Stored data entries:
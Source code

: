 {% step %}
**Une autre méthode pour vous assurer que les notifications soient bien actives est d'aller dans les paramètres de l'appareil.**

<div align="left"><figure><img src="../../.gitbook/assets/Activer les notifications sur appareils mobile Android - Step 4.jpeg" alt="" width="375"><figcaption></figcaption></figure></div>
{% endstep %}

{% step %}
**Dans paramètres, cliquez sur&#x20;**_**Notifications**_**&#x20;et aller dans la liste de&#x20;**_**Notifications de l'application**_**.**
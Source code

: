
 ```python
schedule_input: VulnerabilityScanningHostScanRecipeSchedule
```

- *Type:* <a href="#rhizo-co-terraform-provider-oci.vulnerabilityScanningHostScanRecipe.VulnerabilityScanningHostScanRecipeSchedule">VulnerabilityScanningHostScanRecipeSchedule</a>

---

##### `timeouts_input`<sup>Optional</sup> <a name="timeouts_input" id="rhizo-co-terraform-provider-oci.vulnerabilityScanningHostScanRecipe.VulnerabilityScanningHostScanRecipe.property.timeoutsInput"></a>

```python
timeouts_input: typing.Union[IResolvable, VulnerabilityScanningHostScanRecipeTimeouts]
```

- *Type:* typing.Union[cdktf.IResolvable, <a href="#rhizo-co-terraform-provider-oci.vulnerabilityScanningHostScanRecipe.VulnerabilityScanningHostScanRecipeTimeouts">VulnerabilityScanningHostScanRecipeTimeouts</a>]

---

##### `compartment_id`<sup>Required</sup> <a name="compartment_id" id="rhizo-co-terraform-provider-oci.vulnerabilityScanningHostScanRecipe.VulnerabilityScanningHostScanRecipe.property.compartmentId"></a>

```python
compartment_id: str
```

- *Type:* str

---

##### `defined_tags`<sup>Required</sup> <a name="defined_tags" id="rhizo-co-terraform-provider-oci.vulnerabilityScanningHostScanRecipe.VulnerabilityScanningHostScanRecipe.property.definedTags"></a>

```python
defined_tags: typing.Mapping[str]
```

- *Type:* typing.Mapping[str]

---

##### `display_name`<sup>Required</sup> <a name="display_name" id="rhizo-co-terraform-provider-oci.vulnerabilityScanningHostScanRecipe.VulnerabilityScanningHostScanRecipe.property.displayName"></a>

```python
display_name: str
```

## Task directions
Which lines above include "Union"? Show each of them by copying it.

## Result of the task
timeouts_input: typing.Union[IResolvable, VulnerabilityScanningHostScanRecipeTimeouts]
- *Type:* typing.Union[cdktf.IResolvable, <a href="#rhizo-co-terraform-provider-oci.vulnerabilityScanningHostScanRecipe.VulnerabilityScanningHostScanRecipeTimeouts">VulnerabilityScanningHostScanRecipeTimeouts</a>]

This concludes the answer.